__What you are asked to do__:
Find the line containing "(x_k)$. Return $S$.\\" in the entries below. Restate it and each line after it, word for word, up to and including the line containing "2$, perform the following steps.".

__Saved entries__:

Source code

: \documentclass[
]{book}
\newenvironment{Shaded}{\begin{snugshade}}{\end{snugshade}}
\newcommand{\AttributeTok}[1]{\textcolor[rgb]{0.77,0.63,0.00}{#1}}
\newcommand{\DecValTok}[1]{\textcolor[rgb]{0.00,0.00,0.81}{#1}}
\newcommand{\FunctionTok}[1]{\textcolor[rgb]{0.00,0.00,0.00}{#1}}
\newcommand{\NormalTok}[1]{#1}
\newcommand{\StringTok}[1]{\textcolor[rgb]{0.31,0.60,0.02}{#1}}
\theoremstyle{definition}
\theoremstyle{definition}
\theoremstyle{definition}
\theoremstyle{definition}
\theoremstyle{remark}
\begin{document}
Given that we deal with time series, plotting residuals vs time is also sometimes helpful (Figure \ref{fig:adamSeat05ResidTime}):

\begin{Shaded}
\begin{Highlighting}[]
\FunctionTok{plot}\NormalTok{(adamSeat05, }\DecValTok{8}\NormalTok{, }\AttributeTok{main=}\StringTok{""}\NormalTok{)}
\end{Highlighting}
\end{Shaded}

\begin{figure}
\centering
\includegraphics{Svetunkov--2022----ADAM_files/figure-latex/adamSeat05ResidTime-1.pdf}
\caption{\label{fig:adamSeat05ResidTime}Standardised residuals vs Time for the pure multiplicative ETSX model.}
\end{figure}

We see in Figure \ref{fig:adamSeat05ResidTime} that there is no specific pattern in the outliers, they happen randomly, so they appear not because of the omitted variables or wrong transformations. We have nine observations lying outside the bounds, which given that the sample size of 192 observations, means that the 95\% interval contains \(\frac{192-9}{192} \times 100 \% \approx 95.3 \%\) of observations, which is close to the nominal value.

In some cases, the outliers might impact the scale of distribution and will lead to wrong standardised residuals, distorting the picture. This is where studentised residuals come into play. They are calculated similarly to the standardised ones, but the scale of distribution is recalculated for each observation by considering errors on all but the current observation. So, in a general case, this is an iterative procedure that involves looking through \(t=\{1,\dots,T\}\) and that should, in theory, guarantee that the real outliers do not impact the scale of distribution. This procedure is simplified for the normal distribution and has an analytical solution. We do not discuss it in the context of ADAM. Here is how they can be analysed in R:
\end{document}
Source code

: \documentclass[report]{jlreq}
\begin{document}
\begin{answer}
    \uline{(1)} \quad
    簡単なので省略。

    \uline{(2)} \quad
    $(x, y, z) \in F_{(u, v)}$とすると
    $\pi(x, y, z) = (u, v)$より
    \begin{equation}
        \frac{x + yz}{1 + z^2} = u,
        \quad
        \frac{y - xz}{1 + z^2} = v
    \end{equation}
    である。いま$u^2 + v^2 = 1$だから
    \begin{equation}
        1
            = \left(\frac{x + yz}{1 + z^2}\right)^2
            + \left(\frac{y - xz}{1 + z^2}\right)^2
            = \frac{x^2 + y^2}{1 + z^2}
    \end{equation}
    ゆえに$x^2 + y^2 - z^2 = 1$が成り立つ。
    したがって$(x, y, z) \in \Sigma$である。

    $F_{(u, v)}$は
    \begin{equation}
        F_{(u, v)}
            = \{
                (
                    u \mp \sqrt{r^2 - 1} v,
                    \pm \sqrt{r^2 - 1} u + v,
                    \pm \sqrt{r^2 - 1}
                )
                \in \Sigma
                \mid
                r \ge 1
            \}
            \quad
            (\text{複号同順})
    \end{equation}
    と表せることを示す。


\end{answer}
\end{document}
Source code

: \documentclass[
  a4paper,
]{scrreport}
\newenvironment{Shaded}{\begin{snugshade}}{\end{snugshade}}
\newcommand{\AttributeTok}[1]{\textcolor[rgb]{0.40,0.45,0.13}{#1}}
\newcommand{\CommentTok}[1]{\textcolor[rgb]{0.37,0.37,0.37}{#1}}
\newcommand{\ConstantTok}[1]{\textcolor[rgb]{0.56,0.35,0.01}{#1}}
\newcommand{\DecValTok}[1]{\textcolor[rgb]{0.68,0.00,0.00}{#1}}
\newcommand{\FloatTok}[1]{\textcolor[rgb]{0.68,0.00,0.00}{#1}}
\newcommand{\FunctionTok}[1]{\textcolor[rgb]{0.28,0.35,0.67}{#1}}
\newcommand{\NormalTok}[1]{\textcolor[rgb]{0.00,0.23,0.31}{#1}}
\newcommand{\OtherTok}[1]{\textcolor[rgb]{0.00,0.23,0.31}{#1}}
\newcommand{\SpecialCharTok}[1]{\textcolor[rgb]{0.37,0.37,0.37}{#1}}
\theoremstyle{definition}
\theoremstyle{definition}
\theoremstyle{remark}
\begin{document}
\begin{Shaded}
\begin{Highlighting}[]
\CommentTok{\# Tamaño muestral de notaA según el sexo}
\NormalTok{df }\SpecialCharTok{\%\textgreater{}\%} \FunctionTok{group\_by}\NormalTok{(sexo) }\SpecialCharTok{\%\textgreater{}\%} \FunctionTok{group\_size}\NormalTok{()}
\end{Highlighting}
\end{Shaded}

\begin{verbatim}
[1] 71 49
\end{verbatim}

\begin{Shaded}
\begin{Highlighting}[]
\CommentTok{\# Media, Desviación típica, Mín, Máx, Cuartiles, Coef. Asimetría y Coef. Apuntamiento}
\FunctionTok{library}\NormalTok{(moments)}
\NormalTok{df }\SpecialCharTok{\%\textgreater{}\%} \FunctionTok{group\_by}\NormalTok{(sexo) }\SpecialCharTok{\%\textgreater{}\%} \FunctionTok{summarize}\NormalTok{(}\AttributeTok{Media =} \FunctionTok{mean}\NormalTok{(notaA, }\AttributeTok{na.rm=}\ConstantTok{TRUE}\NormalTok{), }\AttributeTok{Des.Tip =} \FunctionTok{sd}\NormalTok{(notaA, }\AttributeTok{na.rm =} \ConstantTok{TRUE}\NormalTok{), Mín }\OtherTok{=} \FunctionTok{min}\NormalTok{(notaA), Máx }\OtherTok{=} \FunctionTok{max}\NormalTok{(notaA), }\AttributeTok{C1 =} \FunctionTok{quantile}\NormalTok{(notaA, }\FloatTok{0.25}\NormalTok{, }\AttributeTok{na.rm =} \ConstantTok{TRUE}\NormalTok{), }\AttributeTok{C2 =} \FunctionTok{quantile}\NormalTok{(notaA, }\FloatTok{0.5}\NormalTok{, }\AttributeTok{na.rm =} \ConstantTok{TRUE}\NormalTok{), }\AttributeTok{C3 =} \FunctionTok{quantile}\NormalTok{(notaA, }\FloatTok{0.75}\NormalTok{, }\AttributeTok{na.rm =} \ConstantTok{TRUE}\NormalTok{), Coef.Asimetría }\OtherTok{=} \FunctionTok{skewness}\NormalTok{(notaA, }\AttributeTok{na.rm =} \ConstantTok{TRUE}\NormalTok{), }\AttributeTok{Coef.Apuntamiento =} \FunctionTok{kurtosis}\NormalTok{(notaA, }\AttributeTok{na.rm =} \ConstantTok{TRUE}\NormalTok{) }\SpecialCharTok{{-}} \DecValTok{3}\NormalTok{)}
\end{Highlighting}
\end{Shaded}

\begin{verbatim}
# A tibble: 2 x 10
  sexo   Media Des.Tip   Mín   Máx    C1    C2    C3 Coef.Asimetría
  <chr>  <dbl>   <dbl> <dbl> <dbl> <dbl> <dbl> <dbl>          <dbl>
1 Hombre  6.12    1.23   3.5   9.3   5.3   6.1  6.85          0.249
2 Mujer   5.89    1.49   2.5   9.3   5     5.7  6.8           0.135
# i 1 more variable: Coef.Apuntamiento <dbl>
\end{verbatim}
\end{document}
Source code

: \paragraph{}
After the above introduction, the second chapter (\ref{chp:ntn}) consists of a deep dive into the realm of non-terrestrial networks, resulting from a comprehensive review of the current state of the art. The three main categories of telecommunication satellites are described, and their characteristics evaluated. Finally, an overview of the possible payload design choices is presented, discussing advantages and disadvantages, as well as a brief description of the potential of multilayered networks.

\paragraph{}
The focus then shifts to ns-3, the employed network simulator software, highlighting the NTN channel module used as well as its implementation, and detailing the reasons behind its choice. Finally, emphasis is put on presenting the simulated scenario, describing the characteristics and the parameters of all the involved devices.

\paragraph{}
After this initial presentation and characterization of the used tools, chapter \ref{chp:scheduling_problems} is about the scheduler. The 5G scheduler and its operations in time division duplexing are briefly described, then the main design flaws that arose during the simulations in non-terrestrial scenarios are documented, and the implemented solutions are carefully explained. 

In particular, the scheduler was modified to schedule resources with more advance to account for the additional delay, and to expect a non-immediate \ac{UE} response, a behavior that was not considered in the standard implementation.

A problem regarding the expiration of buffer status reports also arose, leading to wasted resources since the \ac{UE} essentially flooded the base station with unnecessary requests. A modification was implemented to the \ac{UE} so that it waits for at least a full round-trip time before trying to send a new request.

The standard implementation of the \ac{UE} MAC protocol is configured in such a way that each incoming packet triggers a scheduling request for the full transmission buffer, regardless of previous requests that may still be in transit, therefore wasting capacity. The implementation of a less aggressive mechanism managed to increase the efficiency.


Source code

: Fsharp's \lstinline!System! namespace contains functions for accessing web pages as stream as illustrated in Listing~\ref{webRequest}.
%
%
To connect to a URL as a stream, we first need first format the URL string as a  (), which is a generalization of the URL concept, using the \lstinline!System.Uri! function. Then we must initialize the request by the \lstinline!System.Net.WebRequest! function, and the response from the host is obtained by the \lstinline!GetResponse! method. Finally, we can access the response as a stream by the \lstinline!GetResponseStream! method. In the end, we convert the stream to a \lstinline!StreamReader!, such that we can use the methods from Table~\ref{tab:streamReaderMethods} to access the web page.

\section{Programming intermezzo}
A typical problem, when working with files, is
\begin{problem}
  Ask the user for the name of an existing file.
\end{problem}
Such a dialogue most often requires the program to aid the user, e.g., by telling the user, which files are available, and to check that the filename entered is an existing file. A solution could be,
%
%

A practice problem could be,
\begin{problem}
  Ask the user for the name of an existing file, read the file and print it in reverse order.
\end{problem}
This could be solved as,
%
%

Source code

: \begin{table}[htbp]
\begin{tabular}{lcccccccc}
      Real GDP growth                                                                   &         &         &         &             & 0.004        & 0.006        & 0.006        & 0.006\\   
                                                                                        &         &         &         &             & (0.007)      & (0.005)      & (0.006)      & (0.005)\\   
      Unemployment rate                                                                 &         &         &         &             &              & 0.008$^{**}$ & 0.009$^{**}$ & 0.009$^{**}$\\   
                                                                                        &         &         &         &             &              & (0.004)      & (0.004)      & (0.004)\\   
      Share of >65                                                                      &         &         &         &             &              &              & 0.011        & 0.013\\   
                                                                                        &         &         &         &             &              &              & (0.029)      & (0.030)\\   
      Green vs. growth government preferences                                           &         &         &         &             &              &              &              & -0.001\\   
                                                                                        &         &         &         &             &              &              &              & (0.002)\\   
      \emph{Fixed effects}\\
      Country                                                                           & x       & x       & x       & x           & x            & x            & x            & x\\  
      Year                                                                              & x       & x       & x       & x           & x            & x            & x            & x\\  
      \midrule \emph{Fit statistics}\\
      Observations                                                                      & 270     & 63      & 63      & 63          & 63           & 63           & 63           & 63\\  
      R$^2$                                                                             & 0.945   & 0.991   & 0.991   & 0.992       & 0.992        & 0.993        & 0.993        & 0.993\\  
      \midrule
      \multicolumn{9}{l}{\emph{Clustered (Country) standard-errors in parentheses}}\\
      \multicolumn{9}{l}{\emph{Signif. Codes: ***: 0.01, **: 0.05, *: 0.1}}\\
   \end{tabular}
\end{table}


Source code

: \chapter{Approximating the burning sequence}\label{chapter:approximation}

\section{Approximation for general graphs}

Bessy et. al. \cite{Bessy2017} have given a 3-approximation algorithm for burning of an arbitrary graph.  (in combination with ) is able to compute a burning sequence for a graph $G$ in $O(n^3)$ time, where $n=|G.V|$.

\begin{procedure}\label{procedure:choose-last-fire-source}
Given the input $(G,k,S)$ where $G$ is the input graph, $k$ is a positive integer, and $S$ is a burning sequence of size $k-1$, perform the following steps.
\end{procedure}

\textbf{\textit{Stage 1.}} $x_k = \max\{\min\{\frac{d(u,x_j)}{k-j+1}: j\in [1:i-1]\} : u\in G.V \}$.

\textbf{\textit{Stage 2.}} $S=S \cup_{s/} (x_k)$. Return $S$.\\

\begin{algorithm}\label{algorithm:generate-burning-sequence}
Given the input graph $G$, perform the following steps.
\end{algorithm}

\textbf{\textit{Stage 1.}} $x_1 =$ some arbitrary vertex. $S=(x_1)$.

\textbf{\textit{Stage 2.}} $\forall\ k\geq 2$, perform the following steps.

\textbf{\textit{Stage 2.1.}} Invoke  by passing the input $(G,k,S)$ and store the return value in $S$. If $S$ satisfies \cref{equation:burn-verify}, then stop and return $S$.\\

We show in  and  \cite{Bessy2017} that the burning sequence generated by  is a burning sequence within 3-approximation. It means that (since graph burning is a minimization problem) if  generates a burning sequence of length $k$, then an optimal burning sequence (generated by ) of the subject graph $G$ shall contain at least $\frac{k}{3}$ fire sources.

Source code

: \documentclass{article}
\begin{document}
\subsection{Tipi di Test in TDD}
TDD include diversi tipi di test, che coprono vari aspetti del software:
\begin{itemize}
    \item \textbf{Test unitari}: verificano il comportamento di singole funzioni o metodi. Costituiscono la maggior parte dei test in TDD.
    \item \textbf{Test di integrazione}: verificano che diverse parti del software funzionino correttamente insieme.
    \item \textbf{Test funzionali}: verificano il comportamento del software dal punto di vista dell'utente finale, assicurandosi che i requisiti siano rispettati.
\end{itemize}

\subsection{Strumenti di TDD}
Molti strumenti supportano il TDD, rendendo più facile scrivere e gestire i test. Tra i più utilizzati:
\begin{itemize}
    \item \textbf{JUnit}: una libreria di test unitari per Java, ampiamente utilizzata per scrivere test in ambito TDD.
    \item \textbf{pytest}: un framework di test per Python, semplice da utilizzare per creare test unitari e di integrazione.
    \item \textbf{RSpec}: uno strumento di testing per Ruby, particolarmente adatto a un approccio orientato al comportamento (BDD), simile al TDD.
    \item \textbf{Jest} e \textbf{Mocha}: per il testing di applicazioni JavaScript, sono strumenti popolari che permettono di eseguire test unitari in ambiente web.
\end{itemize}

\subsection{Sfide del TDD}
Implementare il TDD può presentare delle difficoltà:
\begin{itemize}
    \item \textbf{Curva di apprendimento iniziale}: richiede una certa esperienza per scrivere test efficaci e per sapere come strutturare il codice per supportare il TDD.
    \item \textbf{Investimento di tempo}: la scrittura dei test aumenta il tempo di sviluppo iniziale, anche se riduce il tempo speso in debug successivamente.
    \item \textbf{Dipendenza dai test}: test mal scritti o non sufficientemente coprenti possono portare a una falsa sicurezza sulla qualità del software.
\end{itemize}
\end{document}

__Written solution__:
\textbf{\textit{Stage 2.}} $S=S \cup_{s/} (x_k)$. Return $S$.\\

\begin{algorithm}\label{algorithm:generate-burning-sequence}
Given the input graph $G$, perform the following steps.
\end{algorithm}

\textbf{\textit{Stage 1.}} $x_1 =$ some arbitrary vertex. $S=(x_1)$.

\textbf{\textit{Stage 2.}} $\forall\ k\geq 2$, perform the following steps.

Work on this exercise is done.